Stochastic Thermodynamics of Learning Parametric Probabilistic Models
Shervin Sadat Parsi
TL;DR
This work reframes learning of Parametric Probabilistic Models as a thermodynamic process, introducing Memorized Information (M-info) and Learned Information (L-info) to quantify information stored in parameters and task-aligned learning, respectively. By modeling the joint dynamics of model outputs X and parameters Θ with lagged bipartite dynamics and Local Detailed Balance, it links information flow to entropy production and identifies Θ as a high-capacity heat reservoir that stores learned information through the learned-data exchange.
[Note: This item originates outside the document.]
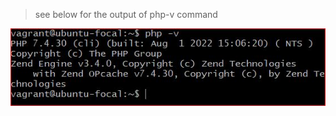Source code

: > see below for the output of php-v command

![Image showing a screenshot of the php-v command on my terminal](php-v.JPG "The output of php-v command")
Using the Detailed Fluctuation Theorem, the authors connect L-info to interval entropy production, and describe an ideal, quasi-static learning regime where all memorized information is relevant and conditional entropy production vanishes, at the cost of increased computation. The framework provides a thermodynamic explanation for why over-parameterization and slow, lazy dynamics can aid generalization, while offering a principled path to diagnose and quantify information flow and energy exchange during training under both naive and more realistic reservoir models.
Abstract
We have formulated a family of machine learning problems as the time evolution of Parametric Probabilistic Models (PPMs), inherently rendering a thermodynamic process. Our primary motivation is to leverage the rich toolbox of thermodynamics of information to assess the information-theoretic content of learning a probabilistic model. We first introduce two information-theoretic metrics: Memorized-information (M-info) and Learned-information (L-info), which trace the flow of information during the learning process of PPMs. Then, we demonstrate that the accumulation of L-info during the learning process is associated with entropy production, and parameters serve as a heat reservoir in this process, capturing learned information in the form of M-info.